(Records from a collection)
»»
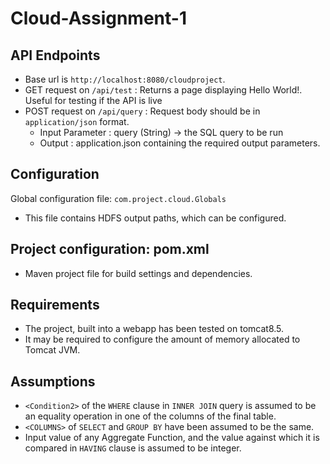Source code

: # Cloud-Assignment-1

## API Endpoints
 - Base url is `http://localhost:8080/cloudproject`.
 - GET request on `/api/test` : Returns a page displaying Hello World!. Useful for testing if the API is live
 - POST request on `/api/query` : Request body should be in `application/json` format.
   - Input Parameter : query (String) -> the SQL query to be run
   - Output : application.json containing the required output parameters.

## Configuration
Global configuration file: `com.project.cloud.Globals`
 - This file contains HDFS output paths, which can be configured.

## Project configuration: pom.xml
 - Maven project file for build settings and dependencies.

## Requirements 
 - The project, built into a webapp has been tested on tomcat8.5.
 - It may be required to configure the amount of memory allocated to Tomcat JVM.

## Assumptions
 - `<Condition2>` of the `WHERE` clause in `INNER JOIN` query is assumed to be an equality operation in one of the columns of the final table.
 - `<COLUMNS>` of `SELECT` and `GROUP BY` have been assumed to be the same.
 - Input value of any Aggregate Function, and the value against which it is compared in `HAVING` clause is assumed to be integer.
««
▸ WHAT YOU NEED TO DO
Every record above should be written out again exactly; the pictures stay out of the copy.

▸ TASK RESULT
Source code

: # Cloud-Assignment-1

## API Endpoints
 - Base url is `http://localhost:8080/cloudproject`.
 - GET request on `/api/test` : Returns a page displaying Hello World!. Useful for testing if the API is live
 - POST request on `/api/query` : Request body should be in `application/json` format.
   - Input Parameter : query (String) -> the SQL query to be run
   - Output : application.json containing the required output parameters.

## Configuration
Global configuration file: `com.project.cloud.Globals`
 - This file contains HDFS output paths, which can be configured.

## Project configuration: pom.xml
 - Maven project file for build settings and dependencies.

## Requirements 
 - The project, built into a webapp has been tested on tomcat8.5.
 - It may be required to configure the amount of memory allocated to Tomcat JVM.

## Assumptions
 - `<Condition2>` of the `WHERE` clause in `INNER JOIN` query is assumed to be an equality operation in one of the columns of the final table.
 - `<COLUMNS>` of `SELECT` and `GROUP BY` have been assumed to be the same.
 - Input value of any Aggregate Function, and the value against which it is compared in `HAVING` clause is assumed to be integer.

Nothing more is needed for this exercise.